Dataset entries
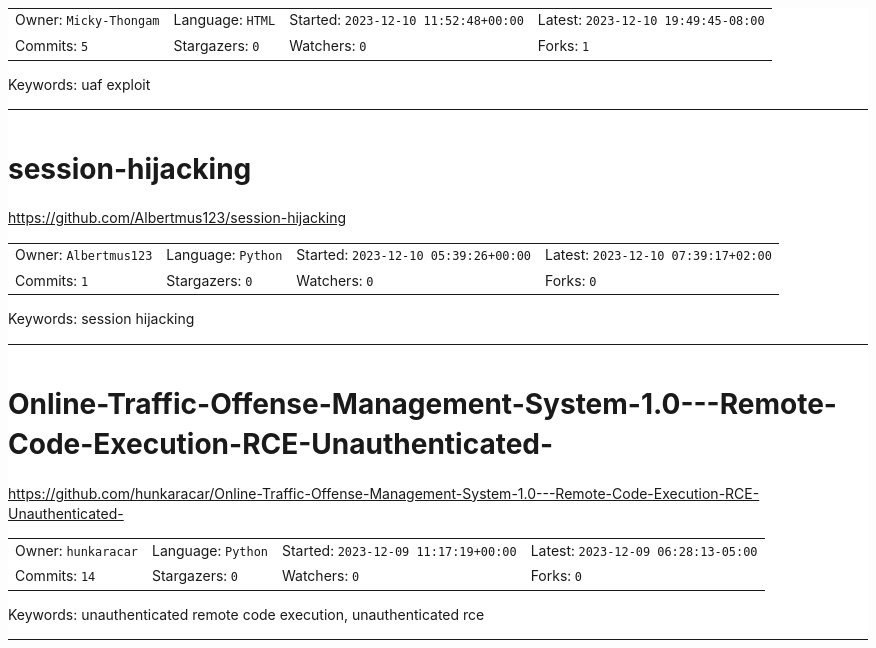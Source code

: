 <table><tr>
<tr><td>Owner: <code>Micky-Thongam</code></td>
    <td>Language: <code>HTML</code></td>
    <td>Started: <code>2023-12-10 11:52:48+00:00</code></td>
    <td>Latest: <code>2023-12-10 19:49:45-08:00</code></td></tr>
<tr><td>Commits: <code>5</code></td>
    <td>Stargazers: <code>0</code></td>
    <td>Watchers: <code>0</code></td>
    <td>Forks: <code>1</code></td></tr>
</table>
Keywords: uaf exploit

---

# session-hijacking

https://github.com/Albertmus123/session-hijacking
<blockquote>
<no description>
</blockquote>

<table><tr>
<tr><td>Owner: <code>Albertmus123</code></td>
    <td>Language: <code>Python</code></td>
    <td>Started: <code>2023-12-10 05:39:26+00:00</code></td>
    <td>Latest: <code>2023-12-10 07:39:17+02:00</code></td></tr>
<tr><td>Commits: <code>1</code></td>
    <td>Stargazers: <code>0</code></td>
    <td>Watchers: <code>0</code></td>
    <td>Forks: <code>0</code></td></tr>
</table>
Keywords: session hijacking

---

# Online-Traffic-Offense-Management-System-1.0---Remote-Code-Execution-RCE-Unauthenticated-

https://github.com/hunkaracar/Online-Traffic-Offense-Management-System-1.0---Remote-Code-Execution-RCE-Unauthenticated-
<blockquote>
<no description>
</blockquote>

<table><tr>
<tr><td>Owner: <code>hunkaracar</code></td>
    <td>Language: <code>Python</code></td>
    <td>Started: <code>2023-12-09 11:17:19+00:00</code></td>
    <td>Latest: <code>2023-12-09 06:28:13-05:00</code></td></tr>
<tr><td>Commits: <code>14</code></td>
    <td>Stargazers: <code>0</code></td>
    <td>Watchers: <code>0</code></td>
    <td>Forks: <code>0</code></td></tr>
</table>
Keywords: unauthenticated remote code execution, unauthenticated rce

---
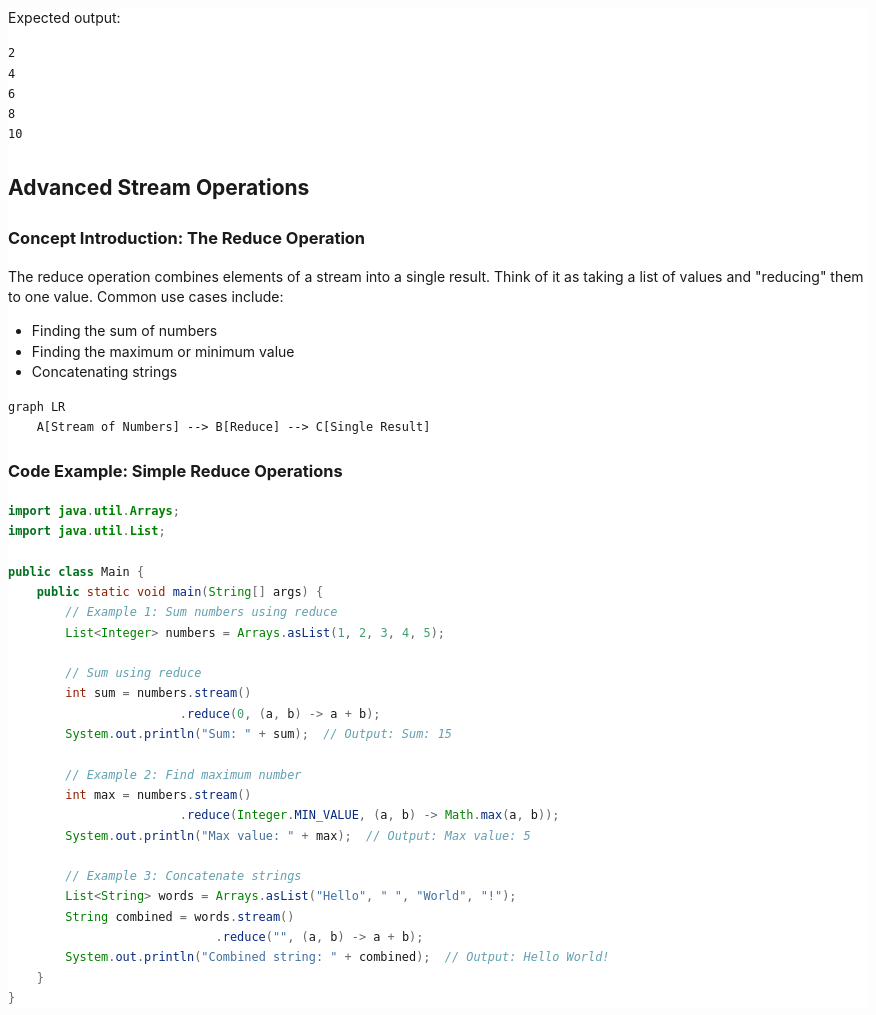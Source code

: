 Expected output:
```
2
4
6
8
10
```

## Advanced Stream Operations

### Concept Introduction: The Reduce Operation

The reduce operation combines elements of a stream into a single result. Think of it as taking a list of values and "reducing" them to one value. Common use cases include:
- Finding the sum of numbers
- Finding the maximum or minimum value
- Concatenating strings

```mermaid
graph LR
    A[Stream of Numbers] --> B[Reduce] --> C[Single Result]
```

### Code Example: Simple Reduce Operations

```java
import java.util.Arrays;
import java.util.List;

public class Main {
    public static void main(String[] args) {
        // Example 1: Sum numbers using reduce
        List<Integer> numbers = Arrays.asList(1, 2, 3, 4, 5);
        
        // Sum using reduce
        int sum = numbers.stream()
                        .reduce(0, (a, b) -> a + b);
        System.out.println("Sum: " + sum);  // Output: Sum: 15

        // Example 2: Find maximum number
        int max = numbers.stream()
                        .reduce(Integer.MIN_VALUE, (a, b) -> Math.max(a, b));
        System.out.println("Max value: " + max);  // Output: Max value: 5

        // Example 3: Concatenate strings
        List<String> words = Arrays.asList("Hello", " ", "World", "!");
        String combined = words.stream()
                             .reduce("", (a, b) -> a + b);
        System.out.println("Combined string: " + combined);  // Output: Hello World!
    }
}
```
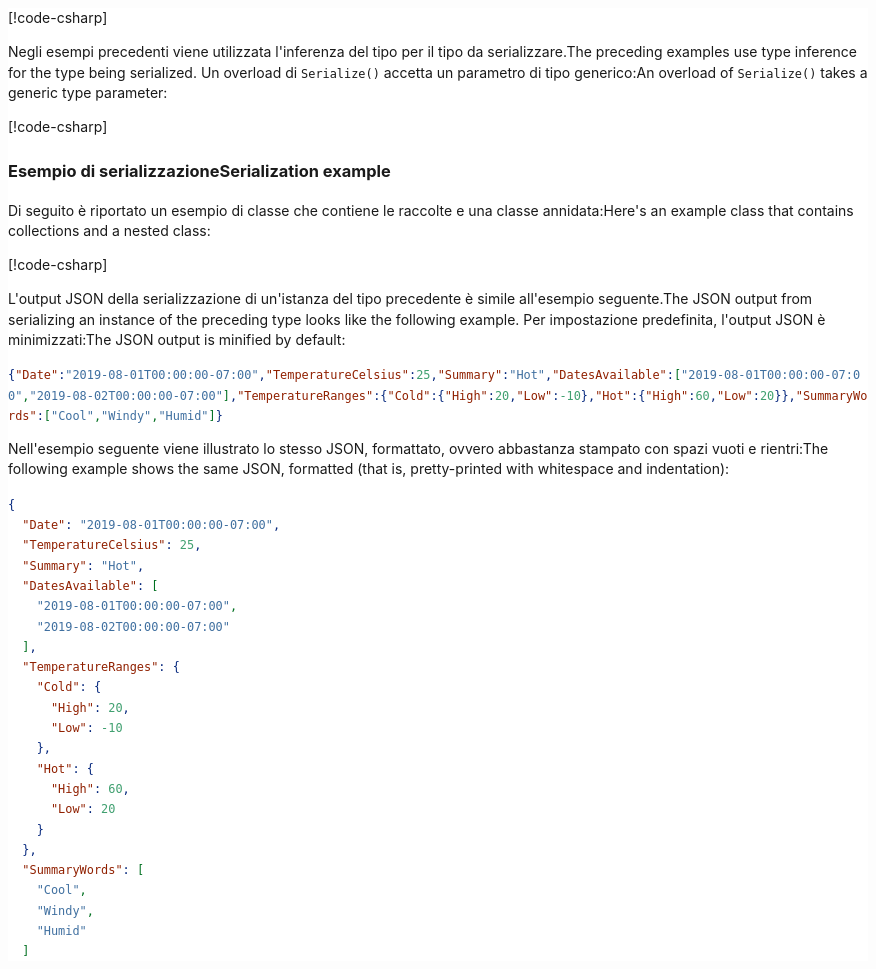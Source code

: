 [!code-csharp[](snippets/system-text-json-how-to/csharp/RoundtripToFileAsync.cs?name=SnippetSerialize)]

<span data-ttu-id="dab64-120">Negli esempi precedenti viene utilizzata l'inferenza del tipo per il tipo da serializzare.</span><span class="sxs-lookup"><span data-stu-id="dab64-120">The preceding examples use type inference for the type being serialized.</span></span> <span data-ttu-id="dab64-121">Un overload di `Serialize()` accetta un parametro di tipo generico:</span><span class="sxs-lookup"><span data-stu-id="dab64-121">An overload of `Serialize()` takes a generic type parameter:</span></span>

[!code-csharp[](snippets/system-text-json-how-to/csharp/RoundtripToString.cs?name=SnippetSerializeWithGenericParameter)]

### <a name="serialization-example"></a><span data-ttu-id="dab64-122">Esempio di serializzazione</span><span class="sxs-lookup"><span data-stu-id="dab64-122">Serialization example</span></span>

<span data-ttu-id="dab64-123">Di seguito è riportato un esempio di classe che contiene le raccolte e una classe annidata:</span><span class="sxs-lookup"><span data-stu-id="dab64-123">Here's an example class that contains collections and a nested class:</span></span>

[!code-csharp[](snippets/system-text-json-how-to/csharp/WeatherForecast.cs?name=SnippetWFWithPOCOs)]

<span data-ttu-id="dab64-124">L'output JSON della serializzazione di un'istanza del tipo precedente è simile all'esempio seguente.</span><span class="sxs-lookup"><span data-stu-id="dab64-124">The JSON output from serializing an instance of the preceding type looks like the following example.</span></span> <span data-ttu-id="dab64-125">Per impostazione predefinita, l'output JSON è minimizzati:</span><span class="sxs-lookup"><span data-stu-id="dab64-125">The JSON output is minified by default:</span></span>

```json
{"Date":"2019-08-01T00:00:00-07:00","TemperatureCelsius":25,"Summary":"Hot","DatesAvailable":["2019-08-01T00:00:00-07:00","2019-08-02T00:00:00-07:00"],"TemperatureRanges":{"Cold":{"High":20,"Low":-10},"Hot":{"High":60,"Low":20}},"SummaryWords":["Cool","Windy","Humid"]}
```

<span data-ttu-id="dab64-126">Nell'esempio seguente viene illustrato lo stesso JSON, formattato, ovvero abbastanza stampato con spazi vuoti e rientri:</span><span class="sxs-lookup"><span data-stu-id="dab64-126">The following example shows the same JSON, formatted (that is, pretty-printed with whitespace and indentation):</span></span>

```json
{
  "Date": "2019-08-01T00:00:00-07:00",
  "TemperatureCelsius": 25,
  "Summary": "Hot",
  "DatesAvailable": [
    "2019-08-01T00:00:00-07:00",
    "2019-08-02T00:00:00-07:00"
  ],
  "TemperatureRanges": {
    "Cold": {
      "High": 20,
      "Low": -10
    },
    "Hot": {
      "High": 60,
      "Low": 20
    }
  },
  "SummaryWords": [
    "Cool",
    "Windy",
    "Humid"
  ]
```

■ Exercise requirements ■
For every line in the data above that has the string "combined", return that line.

■ Task response ■
        String combined = words.stream()
        System.out.println("Combined string: " + combined);  // Output: Hello World!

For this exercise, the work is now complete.